Codex Seraphinianus
架空の人工言語で書かれた百科事典「コーデックス・セラフィニアヌス(Codex Seraphinianus)」。GIGAZINEで知ったのですが、ひじょうに魅力的な書物です。
イタリアのグラフィック・デザイナー/建築家であったルイージ・セラフィーニ(Luigi Serafini)が1981年に出版した美術書、ということなのですが、中身は世界の動物・植物・住人などの生き物のほか、機械や衣類・建築物、さまざまな事象を記録した百科事典となっています。といっても、その全てが彼が創り出した独自世界であり現実のものではない(と思われる)。「ヴォイニッチ手稿」の方はなんとなく知っていたのですが、それに並ぶ奇書ですね。
奇妙な文字で書かれた文章に果たして意味があるのかという点でも興味が向かいますが、鮮やかな彩りで描かれた多数の挿絵群それ自体が、強烈なオリジナリティを放っていて、1ページずつ舐めるように眺めたいという衝動をかき立てられるのです。
といってもこの本、初版ではなくアメリカで1983年に出版された版でも1,200〜1,500ドル(日本円にして14〜18万円)と、価格面でも希少価値が高く、おいそれとは手に入れることのできない代物です。GIGAZINEによるとイタリアのオンラインショップで廉価版が販売されており、そちらは75,65ユーロ(11,650円)で購入できるとのことですが、英語ならともかくイタリア語ではさすがに注文は難しい。実のところ日本のAmazonでも洋書コーナーで販売されているのですが、こちらはマーケットプレイスからの出品で最安値87,263円...。厳しい。
それがなんと、いろいろ問題はありそうですが、今ならFlickr上で鑑賞することができます※。実物の内容は見たことがありませんが、ウィキペディアや他の特集サイトを見るに、本物のスキャン画像のようです。

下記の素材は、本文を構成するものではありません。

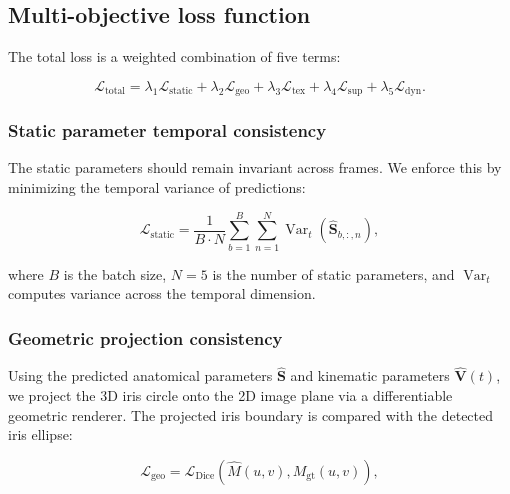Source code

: \documentclass[review]{elsarticle}
\begin{document}
\subsection{Multi-objective loss function}

The total loss is a weighted combination of five terms:

\begin{equation}
\mathcal{L}_{\text{total}} = \lambda_1\mathcal{L}_{\text{static}} + \lambda_2\mathcal{L}_{\text{geo}} + \lambda_3\mathcal{L}_{\text{tex}} + \lambda_4\mathcal{L}_{\text{sup}} + \lambda_5\mathcal{L}_{\text{dyn}}.
\label{eq:total_loss}
\end{equation}

\subsubsection{Static parameter temporal consistency}

The static parameters should remain invariant across frames. We enforce this by minimizing the temporal variance of predictions:

\begin{equation}
\mathcal{L}_{\text{static}} = \frac{1}{B\cdot N}\sum_{b=1}^{B}\sum_{n=1}^{N}\operatorname{Var}_t(\hat{\mathbf{S}}_{b,:,n}),
\label{eq:static_loss}
\end{equation}

where $B$ is the batch size, $N=5$ is the number of static parameters, and $\operatorname{Var}_t$ computes variance across the temporal dimension.

\subsubsection{Geometric projection consistency}

Using the predicted anatomical parameters $\hat{\mathbf{S}}$ and kinematic parameters $\hat{\mathbf{V}}(t)$, we project the 3D iris circle onto the 2D image plane via a differentiable geometric renderer. The projected iris boundary is compared with the detected iris ellipse:

\begin{equation}
\mathcal{L}_{\text{geo}} = \mathcal{L}_{\text{Dice}}(\hat{M}(u,v), M_{\text{gt}}(u,v)),
\label{eq:geo_loss}
\end{equation}
\end{document}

見応え満点でかなりありがたく拝見させてもらったのですが、こういった本はやはり書物として手にとって見てみたいところですねえ。
これだけのものを創るのにいったいどれほどの時間がかかったことか。本人はといえばただ好きなことに力を注ぎきったということだけなのかもしれませんが、こういったハンパじゃないクリエイティビティに僕は惹かれてしまいます。ちなみに、ルイージ・セラフィーニはCodex Seraphinianusの出版により一躍有名となり、その後映画や舞台のデザインも手がけるようになったそうな。